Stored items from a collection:
----

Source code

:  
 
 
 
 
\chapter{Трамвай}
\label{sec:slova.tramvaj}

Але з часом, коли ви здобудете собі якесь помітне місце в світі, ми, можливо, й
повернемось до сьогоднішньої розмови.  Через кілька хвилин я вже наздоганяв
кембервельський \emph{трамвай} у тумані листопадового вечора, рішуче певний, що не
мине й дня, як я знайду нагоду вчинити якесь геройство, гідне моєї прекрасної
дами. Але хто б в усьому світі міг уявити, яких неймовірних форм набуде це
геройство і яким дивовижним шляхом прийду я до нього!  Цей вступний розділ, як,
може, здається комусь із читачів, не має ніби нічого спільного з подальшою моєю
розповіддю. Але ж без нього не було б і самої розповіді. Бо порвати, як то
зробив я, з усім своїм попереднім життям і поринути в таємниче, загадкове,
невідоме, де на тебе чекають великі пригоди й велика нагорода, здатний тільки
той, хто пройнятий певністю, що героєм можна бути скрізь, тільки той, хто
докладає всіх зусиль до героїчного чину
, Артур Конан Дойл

----

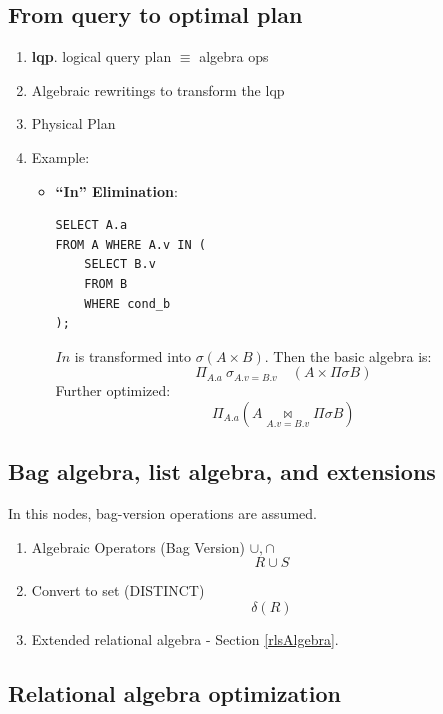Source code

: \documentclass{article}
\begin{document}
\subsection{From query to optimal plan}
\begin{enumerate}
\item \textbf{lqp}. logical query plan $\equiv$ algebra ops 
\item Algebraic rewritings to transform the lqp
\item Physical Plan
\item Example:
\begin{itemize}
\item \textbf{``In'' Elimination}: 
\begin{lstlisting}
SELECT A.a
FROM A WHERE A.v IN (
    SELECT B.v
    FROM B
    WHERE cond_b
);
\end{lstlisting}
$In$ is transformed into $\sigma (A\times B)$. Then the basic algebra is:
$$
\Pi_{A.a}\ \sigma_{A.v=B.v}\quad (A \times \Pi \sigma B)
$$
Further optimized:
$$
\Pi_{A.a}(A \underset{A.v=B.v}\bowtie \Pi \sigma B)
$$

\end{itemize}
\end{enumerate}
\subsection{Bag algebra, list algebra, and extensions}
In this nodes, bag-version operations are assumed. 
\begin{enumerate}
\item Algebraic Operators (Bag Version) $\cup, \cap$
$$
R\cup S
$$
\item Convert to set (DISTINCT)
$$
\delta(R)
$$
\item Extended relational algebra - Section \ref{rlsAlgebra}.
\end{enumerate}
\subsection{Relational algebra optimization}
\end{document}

----

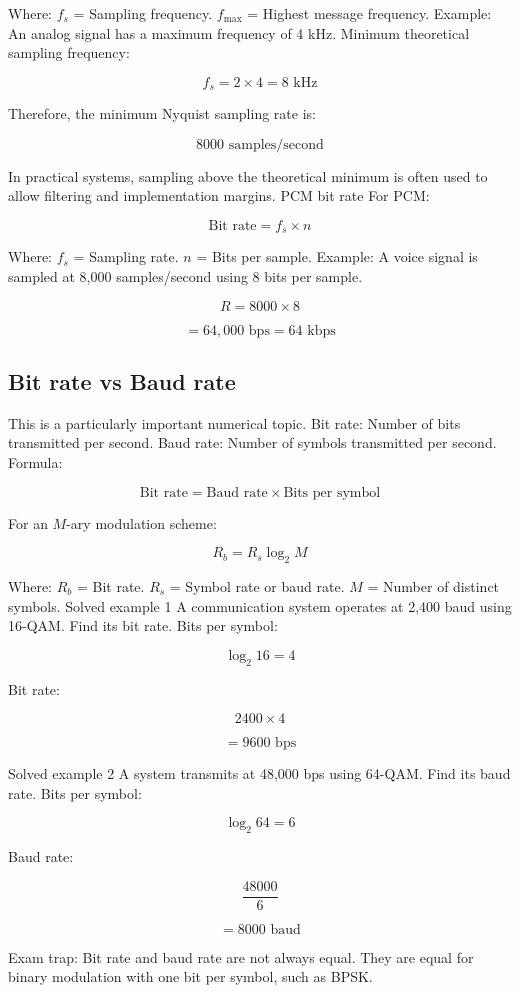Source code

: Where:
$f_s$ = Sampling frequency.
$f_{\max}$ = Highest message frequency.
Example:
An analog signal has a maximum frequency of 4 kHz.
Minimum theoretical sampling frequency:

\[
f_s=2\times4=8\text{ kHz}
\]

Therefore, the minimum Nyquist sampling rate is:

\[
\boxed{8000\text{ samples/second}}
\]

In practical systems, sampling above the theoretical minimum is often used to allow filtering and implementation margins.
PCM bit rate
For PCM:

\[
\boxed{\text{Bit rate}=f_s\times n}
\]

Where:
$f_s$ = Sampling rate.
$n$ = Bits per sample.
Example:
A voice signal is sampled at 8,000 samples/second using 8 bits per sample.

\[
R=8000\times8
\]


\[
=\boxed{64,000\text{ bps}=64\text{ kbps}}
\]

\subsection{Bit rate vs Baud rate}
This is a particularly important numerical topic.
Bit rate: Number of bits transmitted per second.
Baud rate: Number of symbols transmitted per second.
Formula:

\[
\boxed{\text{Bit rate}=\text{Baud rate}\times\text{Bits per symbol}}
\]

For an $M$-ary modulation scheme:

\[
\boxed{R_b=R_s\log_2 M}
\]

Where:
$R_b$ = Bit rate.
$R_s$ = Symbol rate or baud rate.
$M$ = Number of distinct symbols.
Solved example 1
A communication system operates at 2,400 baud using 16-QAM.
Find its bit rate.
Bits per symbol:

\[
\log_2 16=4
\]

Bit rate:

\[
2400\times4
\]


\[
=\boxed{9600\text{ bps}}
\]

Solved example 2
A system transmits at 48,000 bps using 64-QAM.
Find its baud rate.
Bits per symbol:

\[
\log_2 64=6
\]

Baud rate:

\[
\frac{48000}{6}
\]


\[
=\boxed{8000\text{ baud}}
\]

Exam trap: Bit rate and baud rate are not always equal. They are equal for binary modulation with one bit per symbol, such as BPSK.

----

#### PROBLEM TO WORK ON:
Among the records above, only the lines between the line holding "невідоме, де на" and the line holding "Артур Конан Дойл", inclusive, are to be output, exactly as written.

#### FINAL ANSWER:
невідоме, де на тебе чекають великі пригоди й велика нагорода, здатний тільки
той, хто пройнятий певністю, що героєм можна бути скрізь, тільки той, хто
докладає всіх зусиль до героїчного чину
, Артур Конан Дойл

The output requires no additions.